Working from the entries below, count every line that includes the word "वलपर". Return the figure alone.
◆ ◆ ◆ ◆
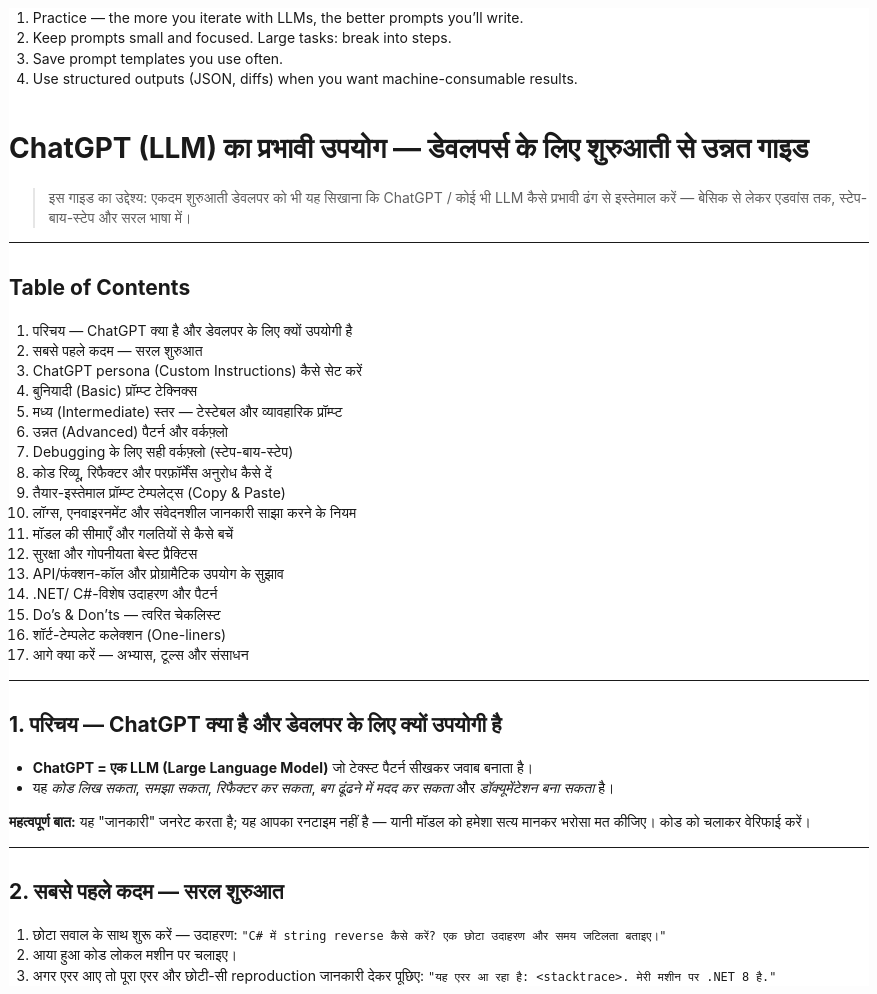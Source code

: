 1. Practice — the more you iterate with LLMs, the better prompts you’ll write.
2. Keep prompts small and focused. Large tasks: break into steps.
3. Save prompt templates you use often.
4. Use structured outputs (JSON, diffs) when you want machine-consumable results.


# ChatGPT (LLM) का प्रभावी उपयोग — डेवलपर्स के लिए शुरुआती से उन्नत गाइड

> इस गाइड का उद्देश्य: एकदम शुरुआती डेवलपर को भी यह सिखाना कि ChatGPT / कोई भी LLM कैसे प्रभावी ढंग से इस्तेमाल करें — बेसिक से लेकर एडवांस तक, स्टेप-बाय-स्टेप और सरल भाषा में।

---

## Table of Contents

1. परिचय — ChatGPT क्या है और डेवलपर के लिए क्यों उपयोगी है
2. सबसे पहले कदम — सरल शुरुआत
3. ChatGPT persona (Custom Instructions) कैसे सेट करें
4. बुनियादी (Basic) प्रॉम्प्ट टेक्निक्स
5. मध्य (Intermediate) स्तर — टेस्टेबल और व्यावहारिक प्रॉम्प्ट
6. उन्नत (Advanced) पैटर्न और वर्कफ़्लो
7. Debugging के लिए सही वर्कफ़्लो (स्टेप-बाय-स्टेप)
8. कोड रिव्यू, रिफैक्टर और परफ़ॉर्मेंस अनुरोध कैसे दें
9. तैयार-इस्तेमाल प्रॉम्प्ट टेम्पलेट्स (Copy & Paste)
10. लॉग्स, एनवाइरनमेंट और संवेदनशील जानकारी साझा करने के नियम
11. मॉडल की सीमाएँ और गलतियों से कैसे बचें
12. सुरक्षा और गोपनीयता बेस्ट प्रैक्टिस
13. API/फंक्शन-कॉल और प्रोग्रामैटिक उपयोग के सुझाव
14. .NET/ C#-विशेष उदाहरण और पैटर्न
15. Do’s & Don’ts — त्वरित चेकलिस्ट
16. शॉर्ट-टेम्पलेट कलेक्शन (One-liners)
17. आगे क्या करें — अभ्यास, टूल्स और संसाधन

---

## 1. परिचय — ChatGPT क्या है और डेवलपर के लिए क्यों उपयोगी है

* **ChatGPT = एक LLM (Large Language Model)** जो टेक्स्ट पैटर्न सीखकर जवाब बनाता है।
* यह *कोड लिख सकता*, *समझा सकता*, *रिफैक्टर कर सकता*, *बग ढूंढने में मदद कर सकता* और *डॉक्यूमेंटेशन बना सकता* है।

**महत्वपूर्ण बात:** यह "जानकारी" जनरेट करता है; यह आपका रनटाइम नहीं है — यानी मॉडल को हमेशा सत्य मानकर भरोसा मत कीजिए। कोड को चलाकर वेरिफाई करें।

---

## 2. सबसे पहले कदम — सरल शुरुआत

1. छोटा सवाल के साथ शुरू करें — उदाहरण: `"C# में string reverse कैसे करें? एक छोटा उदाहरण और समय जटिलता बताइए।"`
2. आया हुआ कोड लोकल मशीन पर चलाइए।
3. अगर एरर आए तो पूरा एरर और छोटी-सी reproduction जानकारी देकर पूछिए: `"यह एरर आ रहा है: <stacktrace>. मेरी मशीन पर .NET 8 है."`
◆ ◆ ◆ ◆
## Answer for the task
4